Le climat tempéré de la Crimée est propice au tourisme. C’est une direction privilégiée pour les ukrainiens et les russes, spécialement la région de Yalta. Près de 6 millions de touristes ont visité la Crimée l’an dernier.

Mais avec l’arrivée de soldats russes et de navires de guerre, les stations balnéaires, comme celles de Yalta ou Evpatoria, craignent déjà de lourdes pertes financières et une mauvaise saison touristique. Le tourisme est l’un des piliers de l‘économie de la Crimée.

Quelle est donc la viabilité de la Crimée sans l’Ukraine ?

Le Produit intérieur brut de la Crimée est estimé à trois milliards d’euros. Dans ces richesses produites c’est le secteur des services qui prédomine à 60% grâce au tourisme notamment. Viennent ensuite l’industrie 16% et l’agriculture et notamment le domaine viticole.

Mais les exploitations agricoles de Crimée ont besoin d’eau pour produire, or la Crimée est dépendante à 80% de l’Ukraine pour son eau ainsi que pour son électricité et à 65% pour son gaz.

La Crimée : deux milloins de personnes vivent sur un territoire peu plus petit que la Belgique. Si la Crimée est rattachée à la Russie, cette dernière “ne sera pas capable de compenser à court terme les ressources que l’Ukraine fournit à la Crimée, parce que les infrastructures pour le faire n’existent pas entre la Russie et la Crimée”, avertit un expert en énergie du centre Nomos à Kiev, cité par l’agence France Presse.

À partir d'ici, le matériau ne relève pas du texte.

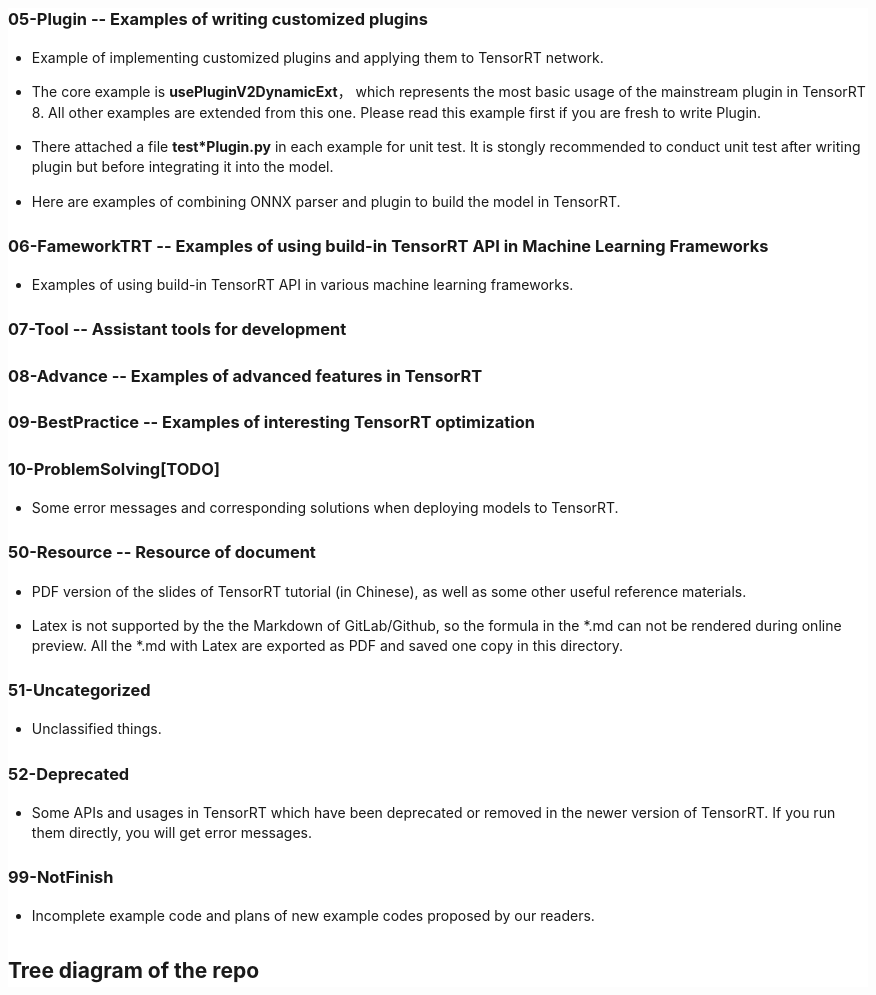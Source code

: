 ### 05-Plugin -- Examples of writing customized plugins

+ Example of implementing customized plugins and applying them to TensorRT network.

+ The core example is **usePluginV2DynamicExt**， which represents the most basic usage of the mainstream plugin in TensorRT 8. All other examples are extended from this one. Please read this example first if you are fresh to write Plugin.

+ There attached a file **test\*Plugin.py** in each example for unit test. It is stongly recommended to conduct unit test after writing plugin but before integrating it into the model.

+ Here are examples of combining ONNX parser and plugin to build the model in TensorRT.

### 06-FameworkTRT -- Examples of using build-in TensorRT API in Machine Learning Frameworks

+ Examples of using build-in TensorRT API in various machine learning frameworks.

### 07-Tool -- Assistant tools for development

### 08-Advance -- Examples of advanced features in TensorRT

### 09-BestPractice -- Examples of interesting TensorRT optimization

### 10-ProblemSolving[TODO]

+ Some error messages and corresponding solutions when deploying models to TensorRT.

### 50-Resource -- Resource of document

+ PDF version of the slides of TensorRT tutorial (in Chinese), as well as some other useful reference materials.

+ Latex is not supported by the the Markdown of GitLab/Github, so the formula in the \*.md can not be rendered during online preview. All the \*.md with Latex are exported as PDF and saved one copy in this directory.

### 51-Uncategorized

+ Unclassified things.

### 52-Deprecated

+ Some APIs and usages in TensorRT which have been deprecated or removed in the newer version of TensorRT. If you run them directly, you will get error messages.

### 99-NotFinish

+ Incomplete example code and plans of new example codes proposed by our readers.

## Tree diagram of the repo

Un minuscule bras de mer sépare la Russie de l’extrême est de la Crimée et la construction d’un pont pour le traverser prendra des années.

Enfin, la présence de la flotte russe de la Mer Noire, en Crimée, à Sebastopol précisément coûte à Moscou 80 millions d’euros chaque année, une somme qui est versée au gouvernement ukrainien.